Work to be completed - Repeat the lines from the line with "on your system." to the line with "Mac OS X.<br" in the listing below, keeping both end lines and adding nothing.
======== Data to process
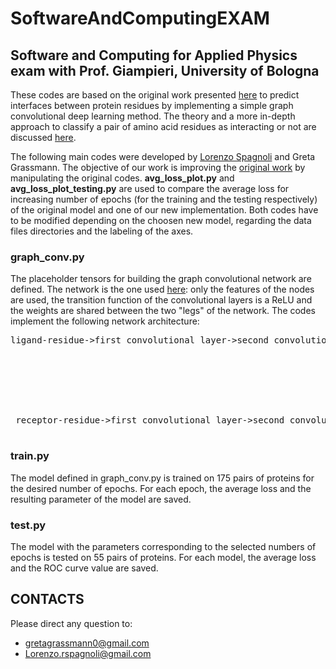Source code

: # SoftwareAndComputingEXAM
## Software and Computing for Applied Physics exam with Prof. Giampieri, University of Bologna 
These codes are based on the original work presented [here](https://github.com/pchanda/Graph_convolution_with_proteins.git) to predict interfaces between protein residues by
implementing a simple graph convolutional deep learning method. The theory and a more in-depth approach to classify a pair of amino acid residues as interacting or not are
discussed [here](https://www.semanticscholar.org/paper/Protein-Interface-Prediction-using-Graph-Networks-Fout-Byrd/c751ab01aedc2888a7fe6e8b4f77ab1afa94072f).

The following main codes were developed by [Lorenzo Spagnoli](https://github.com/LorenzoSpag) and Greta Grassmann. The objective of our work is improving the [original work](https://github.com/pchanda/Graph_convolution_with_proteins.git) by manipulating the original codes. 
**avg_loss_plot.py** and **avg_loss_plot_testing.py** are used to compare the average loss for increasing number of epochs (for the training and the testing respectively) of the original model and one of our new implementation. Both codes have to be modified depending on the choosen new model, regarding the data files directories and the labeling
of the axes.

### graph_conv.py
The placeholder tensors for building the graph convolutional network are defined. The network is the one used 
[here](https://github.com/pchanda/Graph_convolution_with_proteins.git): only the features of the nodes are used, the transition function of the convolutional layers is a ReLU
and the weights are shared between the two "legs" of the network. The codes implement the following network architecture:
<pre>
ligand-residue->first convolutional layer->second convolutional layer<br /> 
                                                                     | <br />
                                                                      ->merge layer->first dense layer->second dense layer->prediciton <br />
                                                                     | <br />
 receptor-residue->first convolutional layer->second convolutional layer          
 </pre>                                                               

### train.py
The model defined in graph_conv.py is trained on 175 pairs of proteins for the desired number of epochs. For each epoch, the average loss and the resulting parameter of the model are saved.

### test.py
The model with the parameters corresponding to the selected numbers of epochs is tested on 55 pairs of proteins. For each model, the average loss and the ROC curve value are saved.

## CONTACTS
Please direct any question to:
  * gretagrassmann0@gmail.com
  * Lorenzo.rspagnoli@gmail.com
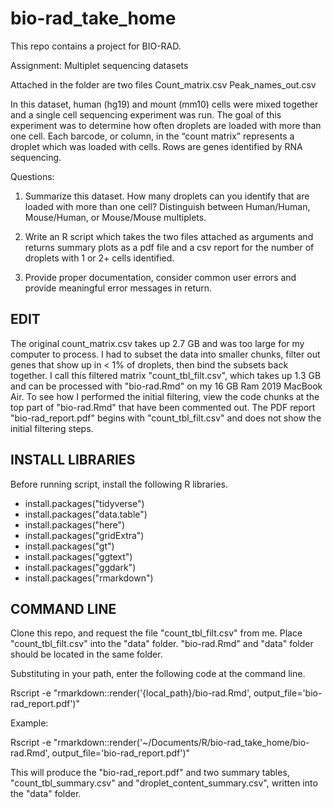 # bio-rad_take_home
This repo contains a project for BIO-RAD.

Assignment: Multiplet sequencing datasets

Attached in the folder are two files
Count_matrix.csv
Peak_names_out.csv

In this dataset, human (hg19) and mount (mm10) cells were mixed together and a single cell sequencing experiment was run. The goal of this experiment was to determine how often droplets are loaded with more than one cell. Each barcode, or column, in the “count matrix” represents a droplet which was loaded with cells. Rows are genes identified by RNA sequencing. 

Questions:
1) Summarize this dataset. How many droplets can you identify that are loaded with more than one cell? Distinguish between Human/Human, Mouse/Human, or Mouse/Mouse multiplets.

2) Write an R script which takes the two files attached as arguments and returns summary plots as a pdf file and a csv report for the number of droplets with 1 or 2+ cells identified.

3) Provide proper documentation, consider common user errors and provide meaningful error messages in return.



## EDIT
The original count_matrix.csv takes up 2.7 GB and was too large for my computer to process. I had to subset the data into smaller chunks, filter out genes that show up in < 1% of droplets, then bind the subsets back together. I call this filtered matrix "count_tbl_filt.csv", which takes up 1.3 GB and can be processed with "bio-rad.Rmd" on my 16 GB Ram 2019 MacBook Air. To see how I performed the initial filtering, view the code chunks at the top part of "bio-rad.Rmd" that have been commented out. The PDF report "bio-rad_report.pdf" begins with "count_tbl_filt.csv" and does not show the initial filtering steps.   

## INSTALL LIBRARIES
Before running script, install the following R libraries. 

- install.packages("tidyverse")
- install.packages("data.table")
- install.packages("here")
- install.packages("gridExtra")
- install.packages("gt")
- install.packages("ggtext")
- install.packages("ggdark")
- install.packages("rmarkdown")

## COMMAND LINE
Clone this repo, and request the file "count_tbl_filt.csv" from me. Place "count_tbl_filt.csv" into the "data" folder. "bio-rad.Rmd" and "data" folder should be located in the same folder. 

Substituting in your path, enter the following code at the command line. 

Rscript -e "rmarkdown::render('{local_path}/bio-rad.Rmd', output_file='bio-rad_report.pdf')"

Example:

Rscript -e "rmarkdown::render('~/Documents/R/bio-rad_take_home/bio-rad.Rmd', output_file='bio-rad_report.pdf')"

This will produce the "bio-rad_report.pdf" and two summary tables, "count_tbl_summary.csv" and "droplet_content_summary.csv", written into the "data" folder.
================
======== Data to process
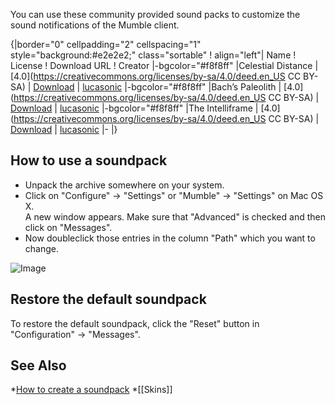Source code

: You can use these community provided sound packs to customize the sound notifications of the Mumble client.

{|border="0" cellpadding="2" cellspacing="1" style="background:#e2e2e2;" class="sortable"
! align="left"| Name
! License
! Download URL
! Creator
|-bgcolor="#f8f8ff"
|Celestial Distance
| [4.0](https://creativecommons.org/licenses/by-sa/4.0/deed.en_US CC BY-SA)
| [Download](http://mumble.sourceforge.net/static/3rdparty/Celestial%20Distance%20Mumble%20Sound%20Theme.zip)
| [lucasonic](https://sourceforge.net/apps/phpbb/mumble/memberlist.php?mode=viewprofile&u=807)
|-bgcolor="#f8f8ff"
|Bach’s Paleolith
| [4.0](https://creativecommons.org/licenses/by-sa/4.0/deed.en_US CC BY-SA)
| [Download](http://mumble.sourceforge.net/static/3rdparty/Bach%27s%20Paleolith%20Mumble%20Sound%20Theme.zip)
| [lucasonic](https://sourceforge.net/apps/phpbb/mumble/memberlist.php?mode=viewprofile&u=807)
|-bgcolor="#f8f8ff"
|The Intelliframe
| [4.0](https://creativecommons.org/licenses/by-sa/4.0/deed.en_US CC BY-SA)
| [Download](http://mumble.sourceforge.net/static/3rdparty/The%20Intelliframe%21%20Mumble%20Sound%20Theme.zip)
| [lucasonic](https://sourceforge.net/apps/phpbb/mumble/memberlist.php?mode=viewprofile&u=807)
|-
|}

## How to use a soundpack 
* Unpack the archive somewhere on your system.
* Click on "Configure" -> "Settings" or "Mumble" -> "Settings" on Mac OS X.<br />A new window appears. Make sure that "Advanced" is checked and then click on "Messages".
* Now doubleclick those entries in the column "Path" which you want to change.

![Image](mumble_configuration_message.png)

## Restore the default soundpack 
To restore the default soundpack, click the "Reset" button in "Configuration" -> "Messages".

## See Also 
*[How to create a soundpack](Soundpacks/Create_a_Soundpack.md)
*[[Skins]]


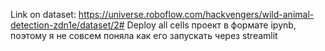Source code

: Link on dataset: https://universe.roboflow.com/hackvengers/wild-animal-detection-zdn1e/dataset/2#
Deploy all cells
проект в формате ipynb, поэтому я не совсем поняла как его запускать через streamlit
================
======== Data to process
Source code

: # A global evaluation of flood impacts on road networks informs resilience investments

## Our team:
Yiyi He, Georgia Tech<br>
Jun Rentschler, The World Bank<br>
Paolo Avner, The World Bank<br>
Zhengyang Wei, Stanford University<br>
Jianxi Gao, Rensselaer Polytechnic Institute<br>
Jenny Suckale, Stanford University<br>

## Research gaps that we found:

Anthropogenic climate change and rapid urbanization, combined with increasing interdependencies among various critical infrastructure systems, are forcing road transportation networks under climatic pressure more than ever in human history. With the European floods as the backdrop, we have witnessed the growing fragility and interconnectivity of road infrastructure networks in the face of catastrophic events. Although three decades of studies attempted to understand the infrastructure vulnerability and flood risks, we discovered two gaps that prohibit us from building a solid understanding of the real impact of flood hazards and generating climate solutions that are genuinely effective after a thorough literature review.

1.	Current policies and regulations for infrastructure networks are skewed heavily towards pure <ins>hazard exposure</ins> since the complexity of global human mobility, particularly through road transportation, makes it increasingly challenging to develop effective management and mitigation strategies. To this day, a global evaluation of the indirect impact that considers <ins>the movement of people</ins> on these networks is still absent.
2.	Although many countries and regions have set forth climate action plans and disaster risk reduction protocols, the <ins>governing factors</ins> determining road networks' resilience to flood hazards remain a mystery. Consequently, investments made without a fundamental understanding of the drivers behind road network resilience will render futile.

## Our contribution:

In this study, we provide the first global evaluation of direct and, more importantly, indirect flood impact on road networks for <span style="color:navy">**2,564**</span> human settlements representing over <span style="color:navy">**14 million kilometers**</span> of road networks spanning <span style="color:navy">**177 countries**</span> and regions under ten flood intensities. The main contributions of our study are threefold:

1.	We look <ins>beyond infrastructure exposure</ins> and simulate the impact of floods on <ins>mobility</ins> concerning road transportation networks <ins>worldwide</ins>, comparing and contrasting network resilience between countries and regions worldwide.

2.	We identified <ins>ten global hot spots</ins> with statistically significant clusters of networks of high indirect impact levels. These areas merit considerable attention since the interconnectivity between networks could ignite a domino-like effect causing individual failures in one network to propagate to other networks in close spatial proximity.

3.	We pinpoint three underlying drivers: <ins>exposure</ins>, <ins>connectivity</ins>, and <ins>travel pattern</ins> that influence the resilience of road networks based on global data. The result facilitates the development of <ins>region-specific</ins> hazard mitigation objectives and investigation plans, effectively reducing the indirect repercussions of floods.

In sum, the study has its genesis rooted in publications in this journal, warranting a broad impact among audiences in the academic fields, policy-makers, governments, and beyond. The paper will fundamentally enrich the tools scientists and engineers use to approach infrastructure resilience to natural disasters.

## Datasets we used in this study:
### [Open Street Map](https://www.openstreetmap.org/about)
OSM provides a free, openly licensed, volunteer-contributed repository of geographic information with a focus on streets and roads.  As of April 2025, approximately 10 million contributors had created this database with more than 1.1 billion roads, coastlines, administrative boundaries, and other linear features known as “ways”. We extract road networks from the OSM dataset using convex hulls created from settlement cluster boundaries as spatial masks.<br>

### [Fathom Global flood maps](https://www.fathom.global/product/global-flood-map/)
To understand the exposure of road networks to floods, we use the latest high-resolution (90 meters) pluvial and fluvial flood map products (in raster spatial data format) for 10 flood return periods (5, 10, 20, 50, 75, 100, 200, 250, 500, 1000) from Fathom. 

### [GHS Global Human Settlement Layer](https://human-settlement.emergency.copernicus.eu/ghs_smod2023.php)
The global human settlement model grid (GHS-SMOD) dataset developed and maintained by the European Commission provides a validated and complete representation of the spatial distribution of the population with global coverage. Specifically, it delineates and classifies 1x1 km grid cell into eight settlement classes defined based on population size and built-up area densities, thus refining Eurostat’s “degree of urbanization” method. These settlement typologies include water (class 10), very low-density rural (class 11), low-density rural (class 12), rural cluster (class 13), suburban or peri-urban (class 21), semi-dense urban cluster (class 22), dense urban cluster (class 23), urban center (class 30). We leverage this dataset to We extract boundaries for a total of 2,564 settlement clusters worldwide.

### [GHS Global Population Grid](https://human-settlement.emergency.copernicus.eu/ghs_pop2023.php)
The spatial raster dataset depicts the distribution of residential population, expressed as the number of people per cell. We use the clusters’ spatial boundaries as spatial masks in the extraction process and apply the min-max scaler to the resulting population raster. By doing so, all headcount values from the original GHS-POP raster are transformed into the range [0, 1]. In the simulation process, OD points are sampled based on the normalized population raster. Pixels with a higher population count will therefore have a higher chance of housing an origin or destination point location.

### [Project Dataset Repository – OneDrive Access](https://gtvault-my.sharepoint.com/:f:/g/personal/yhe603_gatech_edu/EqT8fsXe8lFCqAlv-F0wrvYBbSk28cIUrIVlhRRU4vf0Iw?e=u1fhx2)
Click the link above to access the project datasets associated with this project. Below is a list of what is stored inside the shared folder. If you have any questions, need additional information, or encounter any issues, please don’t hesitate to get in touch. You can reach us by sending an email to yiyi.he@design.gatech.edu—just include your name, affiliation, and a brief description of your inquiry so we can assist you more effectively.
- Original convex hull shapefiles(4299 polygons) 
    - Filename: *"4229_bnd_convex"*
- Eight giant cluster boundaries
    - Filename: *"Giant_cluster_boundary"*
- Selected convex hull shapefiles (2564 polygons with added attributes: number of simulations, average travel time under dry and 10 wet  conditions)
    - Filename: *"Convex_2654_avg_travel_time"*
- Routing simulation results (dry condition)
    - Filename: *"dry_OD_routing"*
================
Solution for this task -
* Unpack the archive somewhere on your system.
* Click on "Configure" -> "Settings" or "Mumble" -> "Settings" on Mac OS X.<br />A new window appears. Make sure that "Advanced" is checked and then click on "Messages".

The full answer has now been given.